Nous sommes pendant l’été 1880. Nadejda Filaretovna von Meck, richissime veuve de l’ingénieur allemand Karl Otto Georg von Meck, décédé quatre ans auparavant, a 49 ans. Quelques mois après le décès de son mari, elle rencontre Tchaïkovski pour qui elle se passionne et en devient la mécène fortunée, à la seule condition qu’il ne cherche jamais à la rencontrer physiquement. Elle voyage désormais en Europe avec cinq ou six de ses enfants, le jeune Debussy (encore inconnu) et d’autres musiciens (l’ensemble de von Meck), ainsi que quelques domestiques.
De la station balnéaire d’Interlaken dans le canton de Berne en Suisse, se déplaçant en wagon privé, Nadejda et son cercle traversent le Midi pour rejoindre Arcachon, une autre station balnéaire en plein essor, à 150 km à l’ouest de Bordeaux dans le Bassin d’Arcachon.
Son expansion est alors largement favorisée par les projets d’aménagement du territoire initiés par la Compagnie des Chemins de Fer du Midi, dont le parc mauresque, créé en 1863 et qui doit son nom à son style architectural et ornemental directement inspiré de l’Alhambra de Grenade et de la Mosquée de Cordoue. Le 12 juillet de la même année, un casino d’inspiration mauresque est inauguré à l’intérieur du parc pour la distraction des malades et des vacanciers. Celui-ci fut détruit par un incendie en 1977.
Mais l’influence de la culture arabo-espagnole se fait sentir au-delà des limites du parc, à en juger de la présence dans la Ville d’Hiver d’édifices tels que la villa Tolédo (anciennement Gymnase Bertini, construit vers 1863) aux abords du parc et de rues telles que la rue d’Espagne à quelques pas de là. Si la villa Tolédo peut être considérée à la fois comme une réinterprétation du chalet suisse et une imitation des maisons à pans de bois du XVème siècle, il n’en reste pas moins que sa devanture rappelle aisément le style architectural de Cordoue.
Cette année-là, une place et un belvédère furent tout d’abord construits sur le front de mer, au centre de la ville d’Arcachon. Puis, en 1903, la première jetée Thiers fut édifiée et devint ainsi le centre incontournable des fêtes nautiques comme par exemple celles du 15 août. Pendant la Seconde Guerre Mondiale, la jetée Thiers fut détruite par les occupants en 1944 mais heureusement reconstruite en 1946. À nouveau détruite en 2003, elle fut refaite à neuf et inaugurée en avril 2014. Source : batexpress.pro
Nadejda, à qui la création du nouveau parc, entre autres, n’a pu échapper (au vu de sa proximité géographique avec les résidences qu’elle a occupées), n’est d’ailleurs pas à ce moment-là en reste de culture espagnole.

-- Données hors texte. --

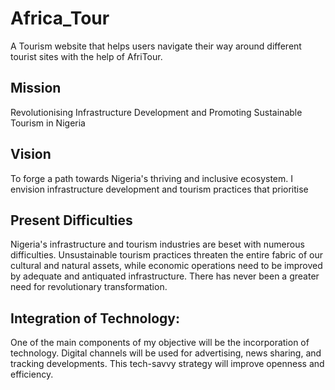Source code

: # Africa_Tour
A Tourism website that helps users navigate their way around different tourist sites with the help of AfriTour.

## Mission
Revolutionising Infrastructure Development and Promoting Sustainable Tourism in Nigeria

## Vision
To forge a path towards Nigeria's thriving and inclusive ecosystem. I envision infrastructure development and tourism practices that prioritise 

## Present Difficulties
Nigeria's infrastructure and tourism industries are beset with numerous difficulties. Unsustainable tourism practices threaten the entire fabric of our cultural and natural assets, while economic operations need to be improved by adequate and antiquated infrastructure. There has never been a greater need for revolutionary transformation.

## Integration of Technology:
One of the main components of my objective will be the incorporation of technology. Digital channels will be used for advertising, news sharing, and tracking developments. This tech-savvy strategy will improve openness and efficiency.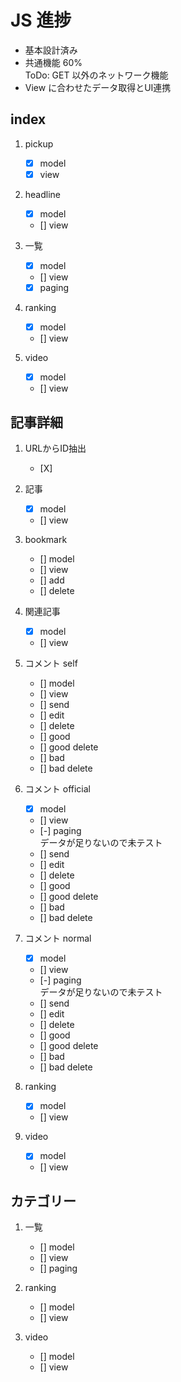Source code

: # JS 進捗

- 基本設計済み
- 共通機能 60%  
    ToDo: GET 以外のネットワーク機能
- View に合わせたデータ取得とUI連携

## index
1. pickup
    - [X] model
    - [X] view
    
1. headline
    - [X] model
    - [] view
    
1. 一覧
    - [X] model
    - [] view
    - [X] paging
    
1. ranking
    - [X] model
    - [] view
    
1. video
    - [X] model
    - [] view
    
## 記事詳細
1. URLからID抽出
    - [X]

1. 記事
    - [X] model
    - [] view
    
1. bookmark
    - [] model
    - [] view
    - [] add
    - [] delete
    
1. 関連記事
    - [X] model
    - [] view
    
1. コメント self
    - [] model
    - [] view
    - [] send
    - [] edit
    - [] delete
    - [] good
    - [] good delete
    - [] bad
    - [] bad delete
    
1. コメント official
    - [X] model
    - [] view
    - [-] paging  
        データが足りないので未テスト
    - [] send
    - [] edit
    - [] delete
    - [] good
    - [] good delete
    - [] bad
    - [] bad delete
        
1. コメント normal
    - [X] model
    - [] view
    - [-] paging  
        データが足りないので未テスト
    - [] send
    - [] edit
    - [] delete
    - [] good
    - [] good delete
    - [] bad
    - [] bad delete
    
1. ranking
    - [X] model
    - [] view
    
1. video
    - [X] model
    - [] view

   
## カテゴリー
    
1. 一覧
    - [] model
    - [] view
    - [] paging
        
1. ranking
    - [] model
    - [] view
    
1. video
    - [] model
    - [] view

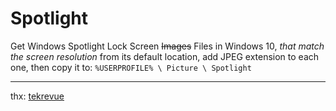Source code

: # Spotlight
Get Windows Spotlight Lock Screen ~~Images~~ Files in Windows 10, _that match the screen resolution_
from its default location, add JPEG extension to each one, then copy it to:
`%USERPROFILE% \ Picture \ Spotlight`

---
thx: [tekrevue](https://www.tekrevue.com/tip/find-windows-spotlight-lock-screen-images-windows-10/)  
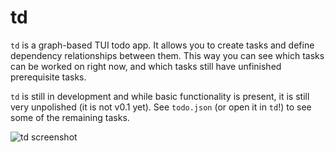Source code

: # td

`td` is a graph-based TUI todo app. It allows you to create tasks and define dependency
relationships between them. This way you can see which tasks can be worked on right now, and which
tasks still have unfinished prerequisite tasks.

`td` is still in development and while basic functionality is present, it is still very unpolished
(it is not v0.1 yet). See `todo.json` (or open it in `td`!) to see some of the remaining tasks.

![td screenshot](https://i.imgur.com/h3AVLmK.png)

En effet, comme l’indiquent ses correspondances avec Tchaïkovski, elle est à cheval sur deux propriétés se trouvant littéralement à quelques pas l’une de l’autre :
L’une, la villa Bellegarde, à deux pas du parc mauresque et dans laquelle elle aurait passé le plus clair de son temps, mentionnée pour la première fois en 1877, a vu naître une idylle entre l’Archiduchesse d’Autriche Marie -Christine (future reine d’Espagne) et Alphonse XII, roi d’Espagne, car c’est dans cette demeure qu’il se rencontrèrent pour la première fois le 13 août 1879. La rue où se situe la villa Bellegarde (devenue Athéna vers 1910) a d’ailleurs été baptisée rue Marie Christine.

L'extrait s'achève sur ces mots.